Solar Digital Operations Series #1: The Only Way Solar O&M Scales

(And Why Most Companies Get Digitalization Wrong)

Jul 18, 2025

Today I'm in a building mood, and that's actually an essential part of my mission. Because while everyone talks about solar scaling, few understand the brutal reality of what actually prevents it.

O&M and Asset management in solar have a scalability problem that costs the industry millions of euros and dollars. But what are the real bottlenecks to scaling?

The Three Bottlenecks Killing Solar Operations:

The talent pool crisis - from entry-level solar technicians (electricians, after all) to top executives, there simply aren't enough qualified people
Broken systems - the operational sector in most countries is in its teenage years, learning to be a grown-up, functioning on whims and shaky systems
Stone-age tech - companies either can't leverage available market technology, or their tech stack is riddled with technical debt

Here's the harsh reality: the talent pool will never grow fast enough to fill all the roles and compensate for the lack of tech or systems.
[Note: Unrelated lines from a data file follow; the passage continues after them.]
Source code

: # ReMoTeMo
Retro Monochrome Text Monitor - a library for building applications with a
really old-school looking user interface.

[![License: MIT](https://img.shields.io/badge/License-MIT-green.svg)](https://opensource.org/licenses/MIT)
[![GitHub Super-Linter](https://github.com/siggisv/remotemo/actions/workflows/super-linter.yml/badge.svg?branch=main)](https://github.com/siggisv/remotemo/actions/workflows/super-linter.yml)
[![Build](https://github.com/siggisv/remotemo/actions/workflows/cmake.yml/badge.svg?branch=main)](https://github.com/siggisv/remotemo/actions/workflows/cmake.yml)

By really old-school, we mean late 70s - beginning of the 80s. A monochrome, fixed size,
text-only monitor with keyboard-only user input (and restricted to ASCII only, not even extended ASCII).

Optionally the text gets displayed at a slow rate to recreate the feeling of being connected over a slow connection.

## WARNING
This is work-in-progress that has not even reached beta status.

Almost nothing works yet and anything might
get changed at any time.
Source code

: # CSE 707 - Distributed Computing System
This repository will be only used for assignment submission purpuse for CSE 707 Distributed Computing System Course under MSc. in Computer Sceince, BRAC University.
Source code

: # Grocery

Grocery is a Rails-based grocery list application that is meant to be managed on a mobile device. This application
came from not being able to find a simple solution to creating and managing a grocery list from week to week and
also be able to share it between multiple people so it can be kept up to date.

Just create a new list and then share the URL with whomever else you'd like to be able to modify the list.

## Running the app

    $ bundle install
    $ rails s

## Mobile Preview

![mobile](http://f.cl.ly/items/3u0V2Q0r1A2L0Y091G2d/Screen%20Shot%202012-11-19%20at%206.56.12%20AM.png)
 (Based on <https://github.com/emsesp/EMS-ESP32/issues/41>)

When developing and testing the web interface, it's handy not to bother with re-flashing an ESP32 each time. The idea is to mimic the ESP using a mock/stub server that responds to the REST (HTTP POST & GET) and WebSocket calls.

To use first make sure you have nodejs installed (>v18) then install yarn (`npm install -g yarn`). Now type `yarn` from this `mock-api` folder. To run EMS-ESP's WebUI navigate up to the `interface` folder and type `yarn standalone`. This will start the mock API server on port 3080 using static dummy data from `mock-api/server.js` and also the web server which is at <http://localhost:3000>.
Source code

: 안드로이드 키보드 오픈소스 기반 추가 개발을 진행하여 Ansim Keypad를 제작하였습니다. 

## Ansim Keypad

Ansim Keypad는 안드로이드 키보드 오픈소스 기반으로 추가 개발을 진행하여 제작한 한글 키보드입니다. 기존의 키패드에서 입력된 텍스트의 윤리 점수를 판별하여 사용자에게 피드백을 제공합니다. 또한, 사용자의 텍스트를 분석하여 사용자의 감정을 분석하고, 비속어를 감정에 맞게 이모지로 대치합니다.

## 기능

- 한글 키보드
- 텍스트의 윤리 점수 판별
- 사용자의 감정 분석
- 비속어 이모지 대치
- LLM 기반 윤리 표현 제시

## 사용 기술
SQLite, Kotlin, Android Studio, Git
So technology must compensate. But how?

Let me share two stories that changed everything about how I approach this problem.

This is the first post in our Digital Operations Series, where I'll be breaking down the real challenges and solutions for scaling solar O&M using technology and automation. Each post builds on the previous one, so if you're serious about digital transformation, hit subscribe.

Story #1: When Business Systems Meet Reality

We said "pass for now" to a huge opportunity simply because the prospect didn't understand that business systems, procedures, and SOP1s are deeply intertwined with IT infrastructure. Their siloed approach was a recipe for disaster, and the only solution was co-design.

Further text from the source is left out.